● Your task: Transcription should be exact. Include all entries.

#### Provided records

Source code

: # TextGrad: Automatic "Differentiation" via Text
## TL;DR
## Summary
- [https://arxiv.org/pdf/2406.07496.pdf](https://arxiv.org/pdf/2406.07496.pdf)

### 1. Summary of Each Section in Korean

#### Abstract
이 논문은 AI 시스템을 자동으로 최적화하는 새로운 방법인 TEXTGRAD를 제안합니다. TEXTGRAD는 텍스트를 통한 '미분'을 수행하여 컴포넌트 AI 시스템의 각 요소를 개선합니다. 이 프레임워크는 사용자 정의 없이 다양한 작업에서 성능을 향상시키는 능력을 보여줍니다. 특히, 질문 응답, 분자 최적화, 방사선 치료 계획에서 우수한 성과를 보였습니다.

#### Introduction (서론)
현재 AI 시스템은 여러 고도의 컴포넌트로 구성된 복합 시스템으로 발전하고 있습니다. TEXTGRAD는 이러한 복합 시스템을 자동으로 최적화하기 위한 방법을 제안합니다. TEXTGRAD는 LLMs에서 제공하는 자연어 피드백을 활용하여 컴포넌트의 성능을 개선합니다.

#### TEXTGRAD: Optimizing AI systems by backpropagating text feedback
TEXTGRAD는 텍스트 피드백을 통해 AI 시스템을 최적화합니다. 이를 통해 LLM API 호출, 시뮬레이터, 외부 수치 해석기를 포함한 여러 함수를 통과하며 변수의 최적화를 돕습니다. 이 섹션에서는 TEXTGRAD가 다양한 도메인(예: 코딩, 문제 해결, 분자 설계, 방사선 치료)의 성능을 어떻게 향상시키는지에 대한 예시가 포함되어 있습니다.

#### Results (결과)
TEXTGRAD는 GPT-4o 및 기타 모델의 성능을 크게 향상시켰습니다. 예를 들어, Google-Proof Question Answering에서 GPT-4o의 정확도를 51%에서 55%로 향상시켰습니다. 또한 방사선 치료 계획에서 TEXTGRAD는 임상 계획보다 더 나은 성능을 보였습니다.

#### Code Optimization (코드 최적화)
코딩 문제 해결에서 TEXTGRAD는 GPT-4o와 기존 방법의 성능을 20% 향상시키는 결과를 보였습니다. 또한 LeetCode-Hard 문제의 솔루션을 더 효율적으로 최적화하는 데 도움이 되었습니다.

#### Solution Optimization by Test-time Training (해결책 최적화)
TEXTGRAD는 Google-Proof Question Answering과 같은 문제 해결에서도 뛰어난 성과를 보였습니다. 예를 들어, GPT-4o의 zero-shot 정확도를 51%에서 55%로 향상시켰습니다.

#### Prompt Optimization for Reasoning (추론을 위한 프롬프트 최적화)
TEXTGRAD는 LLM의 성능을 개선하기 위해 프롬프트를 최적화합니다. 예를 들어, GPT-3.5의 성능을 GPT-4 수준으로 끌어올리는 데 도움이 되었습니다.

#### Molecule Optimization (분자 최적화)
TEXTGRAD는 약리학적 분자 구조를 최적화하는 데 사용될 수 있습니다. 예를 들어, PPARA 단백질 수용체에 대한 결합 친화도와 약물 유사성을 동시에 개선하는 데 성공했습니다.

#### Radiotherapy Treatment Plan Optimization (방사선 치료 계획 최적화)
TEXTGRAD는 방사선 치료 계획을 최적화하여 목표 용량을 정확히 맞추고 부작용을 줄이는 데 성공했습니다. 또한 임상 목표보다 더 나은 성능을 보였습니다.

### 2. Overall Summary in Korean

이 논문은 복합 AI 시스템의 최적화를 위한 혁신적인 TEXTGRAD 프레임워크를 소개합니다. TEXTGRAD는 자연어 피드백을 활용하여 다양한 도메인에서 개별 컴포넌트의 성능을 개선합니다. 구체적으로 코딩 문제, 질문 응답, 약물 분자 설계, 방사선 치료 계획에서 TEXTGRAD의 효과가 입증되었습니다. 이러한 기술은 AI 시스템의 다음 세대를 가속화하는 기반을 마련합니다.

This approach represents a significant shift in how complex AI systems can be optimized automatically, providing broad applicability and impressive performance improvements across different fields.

########

● Final answer:
Source code

: # TextGrad: Automatic "Differentiation" via Text
## TL;DR
## Summary
- [https://arxiv.org/pdf/2406.07496.pdf](https://arxiv.org/pdf/2406.07496.pdf)

### 1. Summary of Each Section in Korean

#### Abstract
이 논문은 AI 시스템을 자동으로 최적화하는 새로운 방법인 TEXTGRAD를 제안합니다. TEXTGRAD는 텍스트를 통한 '미분'을 수행하여 컴포넌트 AI 시스템의 각 요소를 개선합니다. 이 프레임워크는 사용자 정의 없이 다양한 작업에서 성능을 향상시키는 능력을 보여줍니다. 특히, 질문 응답, 분자 최적화, 방사선 치료 계획에서 우수한 성과를 보였습니다.

#### Introduction (서론)
현재 AI 시스템은 여러 고도의 컴포넌트로 구성된 복합 시스템으로 발전하고 있습니다. TEXTGRAD는 이러한 복합 시스템을 자동으로 최적화하기 위한 방법을 제안합니다. TEXTGRAD는 LLMs에서 제공하는 자연어 피드백을 활용하여 컴포넌트의 성능을 개선합니다.

#### TEXTGRAD: Optimizing AI systems by backpropagating text feedback
TEXTGRAD는 텍스트 피드백을 통해 AI 시스템을 최적화합니다. 이를 통해 LLM API 호출, 시뮬레이터, 외부 수치 해석기를 포함한 여러 함수를 통과하며 변수의 최적화를 돕습니다. 이 섹션에서는 TEXTGRAD가 다양한 도메인(예: 코딩, 문제 해결, 분자 설계, 방사선 치료)의 성능을 어떻게 향상시키는지에 대한 예시가 포함되어 있습니다.

#### Results (결과)
TEXTGRAD는 GPT-4o 및 기타 모델의 성능을 크게 향상시켰습니다. 예를 들어, Google-Proof Question Answering에서 GPT-4o의 정확도를 51%에서 55%로 향상시켰습니다. 또한 방사선 치료 계획에서 TEXTGRAD는 임상 계획보다 더 나은 성능을 보였습니다.

#### Code Optimization (코드 최적화)
코딩 문제 해결에서 TEXTGRAD는 GPT-4o와 기존 방법의 성능을 20% 향상시키는 결과를 보였습니다. 또한 LeetCode-Hard 문제의 솔루션을 더 효율적으로 최적화하는 데 도움이 되었습니다.

#### Solution Optimization by Test-time Training (해결책 최적화)
TEXTGRAD는 Google-Proof Question Answering과 같은 문제 해결에서도 뛰어난 성과를 보였습니다. 예를 들어, GPT-4o의 zero-shot 정확도를 51%에서 55%로 향상시켰습니다.

#### Prompt Optimization for Reasoning (추론을 위한 프롬프트 최적화)
TEXTGRAD는 LLM의 성능을 개선하기 위해 프롬프트를 최적화합니다. 예를 들어, GPT-3.5의 성능을 GPT-4 수준으로 끌어올리는 데 도움이 되었습니다.

#### Molecule Optimization (분자 최적화)
TEXTGRAD는 약리학적 분자 구조를 최적화하는 데 사용될 수 있습니다. 예를 들어, PPARA 단백질 수용체에 대한 결합 친화도와 약물 유사성을 동시에 개선하는 데 성공했습니다.

#### Radiotherapy Treatment Plan Optimization (방사선 치료 계획 최적화)
TEXTGRAD는 방사선 치료 계획을 최적화하여 목표 용량을 정확히 맞추고 부작용을 줄이는 데 성공했습니다. 또한 임상 목표보다 더 나은 성능을 보였습니다.

### 2. Overall Summary in Korean

이 논문은 복합 AI 시스템의 최적화를 위한 혁신적인 TEXTGRAD 프레임워크를 소개합니다. TEXTGRAD는 자연어 피드백을 활용하여 다양한 도메인에서 개별 컴포넌트의 성능을 개선합니다. 구체적으로 코딩 문제, 질문 응답, 약물 분자 설계, 방사선 치료 계획에서 TEXTGRAD의 효과가 입증되었습니다. 이러한 기술은 AI 시스템의 다음 세대를 가속화하는 기반을 마련합니다.

This approach represents a significant shift in how complex AI systems can be optimized automatically, providing broad applicability and impressive performance improvements across different fields.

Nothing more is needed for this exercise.